I still don't really know what happened; I reassembled it and did a test scan and it WORKED, much better than before. And then the next morning it didn't work, and I never got it to work again.
So this wasn't even a case of ruining the alignment, or scratching a mirror, or one of the obvious problems. I don't know what the real problem was (I went in and wiggled connectors and all that afterward, didn't help).
In any case, I sold the carcass for parts on Ebay, so don't go telling me what I did wrong, it's no use to me now :-) .
I replaced it with a Coolscan 5000, AND got the slide feeder for it.
Which is now old enough that I should probably send it to Nikon for official TLC, before they forget how.

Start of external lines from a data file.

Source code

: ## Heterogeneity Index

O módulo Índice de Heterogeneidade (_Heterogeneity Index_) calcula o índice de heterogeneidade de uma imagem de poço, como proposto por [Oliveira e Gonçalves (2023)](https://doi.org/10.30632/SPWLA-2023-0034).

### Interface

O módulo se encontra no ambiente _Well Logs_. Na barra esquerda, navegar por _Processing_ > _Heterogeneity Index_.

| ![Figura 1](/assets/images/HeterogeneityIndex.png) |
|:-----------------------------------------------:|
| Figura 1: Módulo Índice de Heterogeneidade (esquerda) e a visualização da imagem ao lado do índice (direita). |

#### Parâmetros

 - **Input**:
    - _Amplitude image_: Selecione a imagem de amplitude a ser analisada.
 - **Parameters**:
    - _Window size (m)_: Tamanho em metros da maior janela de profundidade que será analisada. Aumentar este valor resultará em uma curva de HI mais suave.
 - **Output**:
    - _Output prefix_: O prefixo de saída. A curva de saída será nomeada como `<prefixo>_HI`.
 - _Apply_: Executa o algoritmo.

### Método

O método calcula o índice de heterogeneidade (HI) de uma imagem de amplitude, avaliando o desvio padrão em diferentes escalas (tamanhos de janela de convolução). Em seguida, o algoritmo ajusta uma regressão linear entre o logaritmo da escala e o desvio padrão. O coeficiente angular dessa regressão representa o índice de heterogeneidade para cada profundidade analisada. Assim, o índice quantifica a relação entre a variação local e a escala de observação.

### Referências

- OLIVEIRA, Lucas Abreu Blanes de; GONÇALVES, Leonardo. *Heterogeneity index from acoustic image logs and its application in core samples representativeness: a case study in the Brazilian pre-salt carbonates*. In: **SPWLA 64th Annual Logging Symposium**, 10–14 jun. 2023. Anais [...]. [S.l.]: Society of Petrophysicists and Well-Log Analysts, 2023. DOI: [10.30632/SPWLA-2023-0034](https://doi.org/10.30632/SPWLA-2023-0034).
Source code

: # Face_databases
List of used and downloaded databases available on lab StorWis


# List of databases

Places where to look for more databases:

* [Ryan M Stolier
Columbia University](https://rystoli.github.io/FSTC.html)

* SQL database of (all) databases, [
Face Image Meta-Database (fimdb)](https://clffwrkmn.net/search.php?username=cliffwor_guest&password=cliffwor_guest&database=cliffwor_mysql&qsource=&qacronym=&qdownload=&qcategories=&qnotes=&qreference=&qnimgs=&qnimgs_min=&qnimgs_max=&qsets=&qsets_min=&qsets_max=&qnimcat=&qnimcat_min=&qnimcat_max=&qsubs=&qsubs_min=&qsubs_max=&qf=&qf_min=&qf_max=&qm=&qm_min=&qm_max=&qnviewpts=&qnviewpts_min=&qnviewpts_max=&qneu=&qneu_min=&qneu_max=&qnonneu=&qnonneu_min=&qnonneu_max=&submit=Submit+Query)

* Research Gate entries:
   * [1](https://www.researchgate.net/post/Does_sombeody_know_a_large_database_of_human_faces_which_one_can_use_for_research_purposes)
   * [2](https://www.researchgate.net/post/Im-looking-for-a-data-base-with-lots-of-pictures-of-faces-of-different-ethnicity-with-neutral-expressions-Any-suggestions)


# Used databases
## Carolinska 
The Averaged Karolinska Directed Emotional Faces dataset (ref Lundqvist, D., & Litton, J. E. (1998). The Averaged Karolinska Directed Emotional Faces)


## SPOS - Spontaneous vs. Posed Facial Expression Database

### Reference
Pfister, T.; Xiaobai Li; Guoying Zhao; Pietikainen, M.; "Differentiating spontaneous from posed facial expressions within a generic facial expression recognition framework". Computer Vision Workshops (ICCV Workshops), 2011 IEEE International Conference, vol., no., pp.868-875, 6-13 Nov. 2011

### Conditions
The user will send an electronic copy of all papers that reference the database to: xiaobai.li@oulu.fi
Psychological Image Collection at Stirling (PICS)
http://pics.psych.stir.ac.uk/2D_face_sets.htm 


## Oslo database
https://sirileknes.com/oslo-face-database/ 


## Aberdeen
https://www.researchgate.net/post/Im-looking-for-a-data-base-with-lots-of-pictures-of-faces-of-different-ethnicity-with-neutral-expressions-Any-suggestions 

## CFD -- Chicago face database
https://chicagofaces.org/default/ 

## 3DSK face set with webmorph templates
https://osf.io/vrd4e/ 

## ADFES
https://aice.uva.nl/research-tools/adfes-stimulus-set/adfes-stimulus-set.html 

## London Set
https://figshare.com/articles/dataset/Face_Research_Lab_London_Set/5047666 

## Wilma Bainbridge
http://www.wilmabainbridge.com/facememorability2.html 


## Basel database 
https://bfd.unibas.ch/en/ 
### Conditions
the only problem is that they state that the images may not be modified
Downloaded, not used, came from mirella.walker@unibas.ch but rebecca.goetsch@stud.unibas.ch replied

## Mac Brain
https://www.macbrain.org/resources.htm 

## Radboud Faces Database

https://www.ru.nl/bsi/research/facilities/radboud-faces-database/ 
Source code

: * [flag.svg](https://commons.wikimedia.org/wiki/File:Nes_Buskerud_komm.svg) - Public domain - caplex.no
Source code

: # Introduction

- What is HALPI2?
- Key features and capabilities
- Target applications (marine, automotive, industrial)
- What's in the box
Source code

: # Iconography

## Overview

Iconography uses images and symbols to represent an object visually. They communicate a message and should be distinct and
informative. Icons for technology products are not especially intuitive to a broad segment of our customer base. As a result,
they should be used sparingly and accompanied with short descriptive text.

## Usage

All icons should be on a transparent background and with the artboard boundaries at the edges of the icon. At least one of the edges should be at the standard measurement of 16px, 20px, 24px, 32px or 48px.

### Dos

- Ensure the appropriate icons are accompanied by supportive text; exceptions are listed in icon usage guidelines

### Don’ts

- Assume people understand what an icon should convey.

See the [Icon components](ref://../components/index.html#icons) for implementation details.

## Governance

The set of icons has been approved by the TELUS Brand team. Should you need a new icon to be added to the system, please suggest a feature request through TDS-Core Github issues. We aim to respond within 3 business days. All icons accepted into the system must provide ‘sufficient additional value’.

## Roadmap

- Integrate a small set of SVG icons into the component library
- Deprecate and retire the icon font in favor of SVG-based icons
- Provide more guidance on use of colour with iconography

Posted by: David Dyer-Bennet | Thursday, 29 July 2010 at 01:10 PM
Hey! Lock and Dam #1!
-g
Posted by: gromit | Thursday, 29 July 2010 at 01:14 PM
Soooo ... don't scan. Use a digital SLR. Don't you wish all problems were so easy to solve?
Posted by: Bill Rogers | Thursday, 29 July 2010 at 02:15 PM
I'm sure this does happen- to other peoples' scanners. They're usually very mean, generally unreasonable and probably most deserving of it.
Posted by: Stan B. | Thursday, 29 July 2010 at 03:12 PM
Any advice from the community on where to get artixscan or polaroid scanners cleaned?
Posted by: davide | Thursday, 29 July 2010 at 03:55 PM
Dear Bill,
And you're gonna loan me your time machine, so I and my clients can retroactively produce digital versions of what we've already photographed on film, right?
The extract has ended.